Normal smooth muscle organization and its regulatory pathways are the reference for understanding the tone of vessels, airways, and the gut wall, and many drug classes act on the calcium and myosin-phosphorylation pathways described here. This entry explains structure and regulation for educational orientation only and does not recommend any specific drug, dose, or treatment.

Evidence & guidelines

The descriptions rest on physiological reviews of smooth muscle regulation (Somlyo & Somlyo, 2003; Webb, 2003) and on standard histology texts (Mescher, 2018). No clinical guideline governs this descriptive content.

History

Smooth muscle was distinguished histologically from striated muscle in the nineteenth century by its lack of cross-striations and its single central nucleus.
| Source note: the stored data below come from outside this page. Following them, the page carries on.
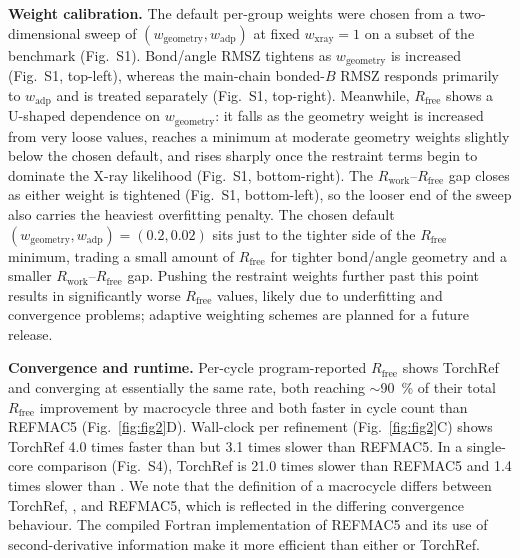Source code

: \documentclass{iucrjournals}
\begin{document}
\textbf{Weight calibration.}
The default per-group weights were chosen from a two-dimensional sweep of
$(w_\mathrm{geometry}, w_\mathrm{adp})$ at fixed $w_\mathrm{xray} = 1$ on a
subset of the benchmark (Fig.\ S1).
Bond/angle RMSZ tightens as $w_\mathrm{geometry}$ is increased
(Fig.\ S1, top-left), whereas the main-chain bonded-$B$ RMSZ responds primarily
to $w_\mathrm{adp}$ and is treated separately (Fig.\ S1, top-right). Meanwhile,
$R_\mathrm{free}$ shows a U-shaped dependence on $w_\mathrm{geometry}$:
it falls as the geometry weight is increased from very loose values,
reaches a minimum at moderate geometry weights slightly below the chosen
default, and rises sharply once the restraint terms begin to dominate the
X-ray likelihood (Fig.\ S1, bottom-right).
The $R_\mathrm{work}$--$R_\mathrm{free}$ gap closes as either weight is
tightened (Fig.\ S1, bottom-left), so the looser end of the sweep also
carries the heaviest overfitting penalty.
The chosen default $(w_\mathrm{geometry}, w_\mathrm{adp}) = (0.2, 0.02)$
sits just to the tighter side of the $R_\mathrm{free}$ minimum, trading a
small amount of $R_\mathrm{free}$ for tighter bond/angle geometry and a smaller
$R_\mathrm{work}$--$R_\mathrm{free}$ gap.
Pushing the restraint weights further past this point results in significantly worse $R_\mathrm{free}$ values, 
likely due to underfitting and convergence problems; adaptive weighting schemes are planned for a future release.

\textbf{Convergence and runtime.}
Per-cycle program-reported $R_\mathrm{free}$ shows TorchRef and
 converging at essentially the same rate, both reaching
$\sim$\SI{90}{\percent} of their total $R_\mathrm{free}$ improvement by
macrocycle three and both faster in cycle count than REFMAC5
(Fig.\ \ref{fig:fig2}D).  Wall-clock per refinement (Fig.\ \ref{fig:fig2}C)
shows TorchRef \num{4.0} times faster than  but
\num{3.1} times slower than REFMAC5. In a single-core comparison (Fig.\ S4),
TorchRef is \num{21.0} times slower than REFMAC5 and \num{1.4} times slower than
.
We note that the definition of a macrocycle differs between TorchRef,
, and REFMAC5, which is reflected in the differing
convergence behaviour. The compiled Fortran implementation of REFMAC5 and its
use of second-derivative information make it more efficient than either
 or TorchRef.
\end{document}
The twentieth century clarified its oblique filament organization and dense-body anchoring, and established myosin light-chain phosphorylation as the central regulatory switch; later work defined calcium sensitization through Rho-kinase and myosin phosphatase as a second tier of control (Somlyo & Somlyo, 2003).

Seminal works

somlyo-2003
webb-2003

Frequently asked questions

Why does smooth muscle not look striped under the microscope?: Its actin and myosin filaments are not arranged into the regularly repeating sarcomeres seen in striated muscle; they run obliquely and attach to dense bodies, so no banded cross-striations form.
How is smooth muscle contraction switched on?: A rise in intracellular calcium binds calmodulin and activates myosin light-chain kinase, which phosphorylates the myosin light chain and allows cross-bridge cycling; relaxation follows when myosin light-chain phosphatase removes that phosphate.